9 Responses to “I Don’t Know If These Touchy ~ Feely Things”

  1. John says:

    It would take researchers at I Screw U in Terre Haute to do an experiment that shows that exercise has a direct impact on calories burned and heart rates.
    No. I never would have thunk it.
    Hose-iers.
    Every Fall, kids from all over Indiana come to ISU for college. That raises both the average IQ of Terre Haute, and the average IQ of the rest of Indiana.

  2. Carola says:

    All I can think of with the heavy toys is that they now make better weapons… I’d have to have standing reservations at the ER

  3. (Oh, you have waited for EVER to use that joke, you elitist Hulman snob! {8^P)
    And you’re right Carola ~ I coulda bonked Bingley a GOOD one if my stuffed dragon Puff was packing.

  4. John says:

    Well, how often has I Screw U been in the news since Larry Bird went pro?

  5. major dad says:

    I believe that would be Sycamores vice Hose-iers. Terre Haute is such a lovely place, I remember the smell and sight of coal as we drove thru on the way to Farmersburg. That was before I-70 connected Indianapolis and Terre Haute.

  6. John says:

    Well, Major Dad, when I was there (late 80s), it was the smell of the paper mill and creosote impregnating mill (for RR ties) that dominated the olfactory landscape – I don’t remember much coal. The effluents pooled in the river, and fittingly enough, the smell was usually at its worst right behind City Hall. There used to be a cat house called “Majestic Baths” right in front of City Hall, too.
    The Indiana natives amongst us used to call the locals Hautians or Hose-iers. Once, a Hautian threatened us with a razor. And if he’d been able to find a place to plug it in, we’d have been in real trouble. 😉
    Seriously, a Hautian tried to crash one of my frat’s parties once, and when we threw him out, he came back with a .22. Despite being a professional frat for Chemists and ChemEs only, the house was approximately 40% ROTC, so .45s were retrieved, and we called the cops, thus becoming the first ever frat house in the history of Terre Haute to call the cops on our own party.

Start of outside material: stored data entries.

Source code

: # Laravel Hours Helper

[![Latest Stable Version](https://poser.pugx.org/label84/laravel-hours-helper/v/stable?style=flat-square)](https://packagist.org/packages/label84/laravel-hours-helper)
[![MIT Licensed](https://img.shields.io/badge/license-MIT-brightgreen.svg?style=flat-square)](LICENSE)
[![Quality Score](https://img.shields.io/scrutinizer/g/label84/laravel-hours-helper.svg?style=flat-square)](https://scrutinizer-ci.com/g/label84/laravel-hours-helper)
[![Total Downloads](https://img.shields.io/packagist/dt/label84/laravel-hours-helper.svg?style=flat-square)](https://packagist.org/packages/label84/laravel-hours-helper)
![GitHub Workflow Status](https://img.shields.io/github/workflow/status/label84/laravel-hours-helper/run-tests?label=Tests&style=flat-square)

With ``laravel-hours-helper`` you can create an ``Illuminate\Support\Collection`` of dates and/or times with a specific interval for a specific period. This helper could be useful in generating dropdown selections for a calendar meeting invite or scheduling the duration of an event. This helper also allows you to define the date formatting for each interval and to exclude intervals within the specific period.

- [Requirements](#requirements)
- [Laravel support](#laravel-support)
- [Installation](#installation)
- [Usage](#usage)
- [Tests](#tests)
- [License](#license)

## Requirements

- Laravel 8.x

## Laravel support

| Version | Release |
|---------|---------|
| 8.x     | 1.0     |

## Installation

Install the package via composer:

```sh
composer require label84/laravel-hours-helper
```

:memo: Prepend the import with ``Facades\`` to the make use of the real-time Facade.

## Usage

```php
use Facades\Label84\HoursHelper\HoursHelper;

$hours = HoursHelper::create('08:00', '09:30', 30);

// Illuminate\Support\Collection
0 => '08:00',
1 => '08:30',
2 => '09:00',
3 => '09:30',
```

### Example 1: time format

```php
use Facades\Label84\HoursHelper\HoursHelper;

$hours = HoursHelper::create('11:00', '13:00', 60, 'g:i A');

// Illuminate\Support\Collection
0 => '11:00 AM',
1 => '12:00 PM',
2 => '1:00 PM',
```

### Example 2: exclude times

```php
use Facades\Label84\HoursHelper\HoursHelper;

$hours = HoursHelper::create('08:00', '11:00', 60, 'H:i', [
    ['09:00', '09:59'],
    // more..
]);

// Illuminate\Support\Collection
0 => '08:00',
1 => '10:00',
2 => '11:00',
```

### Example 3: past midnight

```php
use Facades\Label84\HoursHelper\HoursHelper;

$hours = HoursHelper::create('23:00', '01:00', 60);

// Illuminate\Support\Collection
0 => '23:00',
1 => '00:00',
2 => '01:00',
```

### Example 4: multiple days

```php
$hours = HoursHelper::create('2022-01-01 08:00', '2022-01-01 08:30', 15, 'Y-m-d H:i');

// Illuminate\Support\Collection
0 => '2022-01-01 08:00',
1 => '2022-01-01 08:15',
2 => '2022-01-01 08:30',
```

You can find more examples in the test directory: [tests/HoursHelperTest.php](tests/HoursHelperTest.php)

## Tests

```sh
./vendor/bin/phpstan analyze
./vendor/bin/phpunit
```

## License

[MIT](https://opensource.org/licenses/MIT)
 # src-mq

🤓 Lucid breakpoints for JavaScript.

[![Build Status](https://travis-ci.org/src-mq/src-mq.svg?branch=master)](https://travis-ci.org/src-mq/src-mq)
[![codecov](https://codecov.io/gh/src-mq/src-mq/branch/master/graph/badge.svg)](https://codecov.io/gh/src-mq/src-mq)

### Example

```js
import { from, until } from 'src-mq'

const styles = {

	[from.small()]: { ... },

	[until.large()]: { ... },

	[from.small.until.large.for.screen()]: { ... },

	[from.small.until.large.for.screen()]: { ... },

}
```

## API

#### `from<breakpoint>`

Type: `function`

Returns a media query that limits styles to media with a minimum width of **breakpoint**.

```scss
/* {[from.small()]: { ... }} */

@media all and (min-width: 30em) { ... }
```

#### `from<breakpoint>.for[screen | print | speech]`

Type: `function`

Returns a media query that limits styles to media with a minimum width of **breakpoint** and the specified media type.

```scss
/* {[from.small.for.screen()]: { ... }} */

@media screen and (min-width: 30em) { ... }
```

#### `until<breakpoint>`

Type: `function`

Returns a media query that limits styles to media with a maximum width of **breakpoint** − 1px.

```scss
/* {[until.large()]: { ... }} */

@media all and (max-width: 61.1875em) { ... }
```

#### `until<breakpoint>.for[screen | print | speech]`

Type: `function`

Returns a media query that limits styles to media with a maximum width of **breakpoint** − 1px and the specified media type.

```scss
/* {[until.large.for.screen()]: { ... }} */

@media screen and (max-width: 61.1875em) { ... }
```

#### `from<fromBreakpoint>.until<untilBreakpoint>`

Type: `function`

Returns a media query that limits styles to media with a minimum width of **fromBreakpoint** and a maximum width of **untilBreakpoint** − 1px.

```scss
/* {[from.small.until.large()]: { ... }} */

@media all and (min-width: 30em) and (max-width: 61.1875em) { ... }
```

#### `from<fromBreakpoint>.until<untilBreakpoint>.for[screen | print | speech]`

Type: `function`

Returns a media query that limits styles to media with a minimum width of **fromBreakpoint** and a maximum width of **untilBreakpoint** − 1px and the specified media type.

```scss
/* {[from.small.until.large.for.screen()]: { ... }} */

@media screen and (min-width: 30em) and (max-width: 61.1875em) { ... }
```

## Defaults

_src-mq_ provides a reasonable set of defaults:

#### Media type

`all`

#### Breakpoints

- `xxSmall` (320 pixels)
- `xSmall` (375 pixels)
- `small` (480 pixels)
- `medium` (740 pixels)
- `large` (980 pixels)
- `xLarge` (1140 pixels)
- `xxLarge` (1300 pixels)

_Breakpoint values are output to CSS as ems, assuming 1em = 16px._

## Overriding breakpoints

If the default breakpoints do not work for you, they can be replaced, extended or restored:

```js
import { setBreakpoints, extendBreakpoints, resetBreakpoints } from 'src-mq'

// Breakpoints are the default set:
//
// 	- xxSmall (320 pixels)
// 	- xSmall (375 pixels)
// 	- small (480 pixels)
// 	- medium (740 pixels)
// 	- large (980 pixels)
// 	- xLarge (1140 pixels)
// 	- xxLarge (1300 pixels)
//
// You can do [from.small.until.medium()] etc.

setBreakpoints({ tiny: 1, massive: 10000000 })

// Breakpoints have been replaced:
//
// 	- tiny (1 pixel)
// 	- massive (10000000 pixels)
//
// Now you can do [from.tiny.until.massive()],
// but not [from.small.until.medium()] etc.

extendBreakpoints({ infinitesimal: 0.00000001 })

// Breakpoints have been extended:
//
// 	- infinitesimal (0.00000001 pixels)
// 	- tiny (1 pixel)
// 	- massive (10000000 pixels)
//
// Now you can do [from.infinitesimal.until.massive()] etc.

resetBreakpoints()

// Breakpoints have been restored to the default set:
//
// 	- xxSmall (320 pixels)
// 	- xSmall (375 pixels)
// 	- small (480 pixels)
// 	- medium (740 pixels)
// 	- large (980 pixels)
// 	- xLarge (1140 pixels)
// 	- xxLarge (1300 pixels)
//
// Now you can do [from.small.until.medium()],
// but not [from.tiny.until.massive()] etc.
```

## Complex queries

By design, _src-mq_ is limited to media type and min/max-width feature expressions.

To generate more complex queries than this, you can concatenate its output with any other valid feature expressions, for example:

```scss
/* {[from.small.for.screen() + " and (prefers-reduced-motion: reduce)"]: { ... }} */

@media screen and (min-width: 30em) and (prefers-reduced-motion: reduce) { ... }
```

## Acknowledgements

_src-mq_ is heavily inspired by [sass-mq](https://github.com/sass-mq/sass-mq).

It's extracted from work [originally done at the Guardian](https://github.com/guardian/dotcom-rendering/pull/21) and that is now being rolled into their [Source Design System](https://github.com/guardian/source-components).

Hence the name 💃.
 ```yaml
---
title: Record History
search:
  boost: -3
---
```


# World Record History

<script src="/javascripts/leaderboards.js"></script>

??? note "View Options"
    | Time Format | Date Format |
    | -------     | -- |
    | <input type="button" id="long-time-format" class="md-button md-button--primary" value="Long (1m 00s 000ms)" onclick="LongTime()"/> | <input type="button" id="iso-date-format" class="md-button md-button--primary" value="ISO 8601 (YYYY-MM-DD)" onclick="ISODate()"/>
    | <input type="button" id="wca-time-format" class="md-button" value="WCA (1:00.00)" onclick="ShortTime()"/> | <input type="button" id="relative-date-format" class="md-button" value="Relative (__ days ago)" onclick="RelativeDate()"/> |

  7. (Oh,DAMN !!! Bwahahahaha!!)

  8. major dad says:

    In the sixties it was coal, coal and more coal. It all came from those overgrown (now) strip mines. A .22? He was a Hose-ier then. If he was from down Farmersburg way or further south it would have been a 12 gauge. Saw a recruiter from your fine school in the mid 70’s along with a couple of my classmates. The jig was up immediately when he saw we were carrying TI calculators and not H-P’s. You have to love a town that’s most famous at least now, for who they have in the prison or who they execute.

  9. John says:

    Oh yeah, you were busted. Reverse Polish or nothing. I had one of those HPs that opened like a book and had a full keyboard so you could type equations in directly.
    Don’t forget that the US had a biological warfare center there in the 1940s- the Brits could make Anthrax, but they couldn’t scale up the process. So we scaled it up in Terre Haute. There’s crap buried out in those fields (most of which are part of industrial parks, now) that I’m sure no one wants to know about.
    I also remember the steak house run by the Klan with the little speakeasy window in their front door, so that they could screen out undesirables. And the bar up in West Terre Haute or somewhere with the dirt floor so everyone could spit their chaw without making the floor slippery.
    Terre Haute is the pimple on the a$$ of the Midwest.